*** Opening of ENTRIES SUPPLIED ***

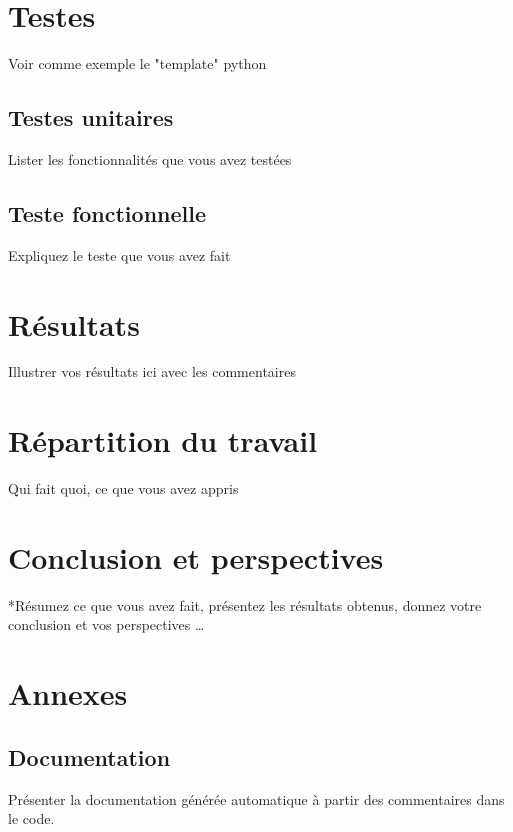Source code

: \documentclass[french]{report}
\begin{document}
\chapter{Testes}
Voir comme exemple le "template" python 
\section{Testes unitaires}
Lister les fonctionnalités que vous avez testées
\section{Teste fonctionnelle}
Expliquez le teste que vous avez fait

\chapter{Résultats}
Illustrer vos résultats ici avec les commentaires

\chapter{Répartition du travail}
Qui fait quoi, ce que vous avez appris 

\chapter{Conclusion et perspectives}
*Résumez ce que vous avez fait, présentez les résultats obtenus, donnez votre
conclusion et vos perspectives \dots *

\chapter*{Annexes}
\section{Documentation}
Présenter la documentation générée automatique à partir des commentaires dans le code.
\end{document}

*** Close of ENTRIES SUPPLIED ***
*** Opening of ENTRIES SUPPLIED ***

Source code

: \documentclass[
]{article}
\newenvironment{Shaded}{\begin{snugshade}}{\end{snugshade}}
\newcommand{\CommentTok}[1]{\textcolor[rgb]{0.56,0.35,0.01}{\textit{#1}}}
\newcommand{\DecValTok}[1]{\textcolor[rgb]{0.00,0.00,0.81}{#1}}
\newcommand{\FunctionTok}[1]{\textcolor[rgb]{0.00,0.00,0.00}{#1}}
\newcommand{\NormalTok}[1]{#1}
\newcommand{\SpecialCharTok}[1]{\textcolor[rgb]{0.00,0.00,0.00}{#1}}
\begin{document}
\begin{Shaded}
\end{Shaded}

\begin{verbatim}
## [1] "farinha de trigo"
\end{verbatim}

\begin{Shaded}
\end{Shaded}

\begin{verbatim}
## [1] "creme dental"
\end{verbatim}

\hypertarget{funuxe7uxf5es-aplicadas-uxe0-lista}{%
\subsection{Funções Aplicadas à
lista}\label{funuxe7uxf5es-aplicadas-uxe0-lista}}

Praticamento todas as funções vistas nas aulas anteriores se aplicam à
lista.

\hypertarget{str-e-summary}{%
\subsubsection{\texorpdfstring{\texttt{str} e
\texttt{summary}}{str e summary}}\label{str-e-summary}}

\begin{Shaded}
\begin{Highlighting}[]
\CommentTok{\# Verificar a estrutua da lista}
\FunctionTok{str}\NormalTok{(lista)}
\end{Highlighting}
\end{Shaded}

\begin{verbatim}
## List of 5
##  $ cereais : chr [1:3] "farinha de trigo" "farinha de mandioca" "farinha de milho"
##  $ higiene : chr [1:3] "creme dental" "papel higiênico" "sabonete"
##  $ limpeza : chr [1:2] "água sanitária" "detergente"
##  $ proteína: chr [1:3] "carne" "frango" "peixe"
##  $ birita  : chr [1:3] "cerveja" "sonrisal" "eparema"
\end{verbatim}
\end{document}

*** Close of ENTRIES SUPPLIED ***
*** Opening of ENTRIES SUPPLIED ***

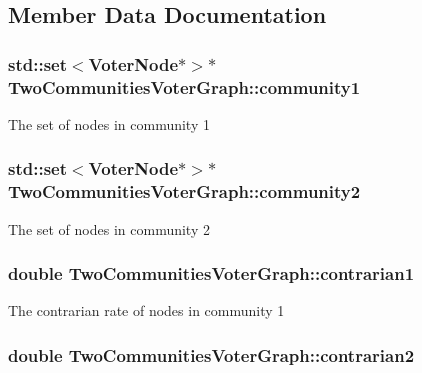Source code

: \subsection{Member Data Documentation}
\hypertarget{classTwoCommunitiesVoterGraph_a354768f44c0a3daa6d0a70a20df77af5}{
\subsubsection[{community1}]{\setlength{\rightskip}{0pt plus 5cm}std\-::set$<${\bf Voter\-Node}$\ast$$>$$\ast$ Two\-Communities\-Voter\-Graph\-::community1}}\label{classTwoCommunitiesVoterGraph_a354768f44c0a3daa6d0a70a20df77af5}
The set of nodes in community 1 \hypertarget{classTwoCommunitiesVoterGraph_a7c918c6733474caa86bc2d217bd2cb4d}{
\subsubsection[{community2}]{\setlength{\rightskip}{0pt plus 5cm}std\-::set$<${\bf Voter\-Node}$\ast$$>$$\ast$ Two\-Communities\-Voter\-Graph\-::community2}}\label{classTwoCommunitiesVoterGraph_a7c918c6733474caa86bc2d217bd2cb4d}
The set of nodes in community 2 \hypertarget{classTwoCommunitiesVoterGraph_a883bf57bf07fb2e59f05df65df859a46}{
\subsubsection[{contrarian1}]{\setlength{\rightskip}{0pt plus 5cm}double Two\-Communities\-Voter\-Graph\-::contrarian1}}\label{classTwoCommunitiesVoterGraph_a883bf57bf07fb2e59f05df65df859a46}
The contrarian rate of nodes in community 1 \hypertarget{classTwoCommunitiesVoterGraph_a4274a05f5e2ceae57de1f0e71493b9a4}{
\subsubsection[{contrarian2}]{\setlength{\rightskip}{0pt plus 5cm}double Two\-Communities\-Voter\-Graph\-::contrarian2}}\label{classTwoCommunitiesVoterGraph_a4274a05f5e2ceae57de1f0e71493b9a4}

*** Close of ENTRIES SUPPLIED ***

| YOUR INSTRUCTIONS |
Every line of the data above that includes "FunctionTok" should be listed.

| EXERCISE ANSWER |
\newcommand{\FunctionTok}[1]{\textcolor[rgb]{0.00,0.00,0.00}{#1}}
\FunctionTok{str}\NormalTok{(lista)}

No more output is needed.